\section{Parallelization layer}
Mitsuba is built on top of a flexible parallelization layer, which spreads out
various types of computation over local and remote cores.
The guiding principle is that if an operation can potentially take longer than a
few seconds, it ought to use all the cores it can get.

Here, we will go through a basic example, which will hopefully provide sufficient intuition
to realize more complex tasks. 
To obtain good (i.e. close to linear) speedups, the parallelization layer depends on
several key assumptions of the task to be parallelized:
\begin{itemize}
\item The task can easily be split up into a discrete number of \emph{work units}, which requires a negligible amount of computation.
\item Each work unit is small in footprint so that it can easily be transferred over the network or shared memory. 
\item A work unit constitutes a significant amount of computation, which by far outweighs the cost of transmitting it to another node.
\item The \emph{work result} obtained by processing a work unit is again small in footprint, so that it can easily be transferred back.
\item Merging all work results to a solution of the whole problem requires a negligible amount of additional computation.
\end{itemize}
This essentially corresponds to a parallel version of \emph{Map} (one part of \emph{Map\&Reduce}) and is 
ideally suited for most rendering workloads. 

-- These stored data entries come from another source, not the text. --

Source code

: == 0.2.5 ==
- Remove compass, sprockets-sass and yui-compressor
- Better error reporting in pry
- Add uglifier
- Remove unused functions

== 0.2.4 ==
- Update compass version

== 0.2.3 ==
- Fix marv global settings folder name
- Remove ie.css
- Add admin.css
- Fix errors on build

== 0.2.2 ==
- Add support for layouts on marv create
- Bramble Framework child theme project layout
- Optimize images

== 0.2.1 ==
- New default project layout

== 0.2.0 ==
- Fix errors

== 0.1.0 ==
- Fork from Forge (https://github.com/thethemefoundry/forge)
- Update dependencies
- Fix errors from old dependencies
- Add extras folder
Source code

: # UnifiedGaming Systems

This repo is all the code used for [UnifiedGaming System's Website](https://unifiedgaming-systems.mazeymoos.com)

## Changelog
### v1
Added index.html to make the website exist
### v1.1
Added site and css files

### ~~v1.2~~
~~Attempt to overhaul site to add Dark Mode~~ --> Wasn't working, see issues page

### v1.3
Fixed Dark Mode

The example we consider here computes a \code{ROT13} ``encryption'' of a string, which 
most certainly violates the ``significant amount of computation'' assumption.
It was chosen due to the inherent parallelism and simplicity of this task.
While of course over-engineered to the extreme, the example hopefully 
communicates how this framework might be used in more complex scenarios.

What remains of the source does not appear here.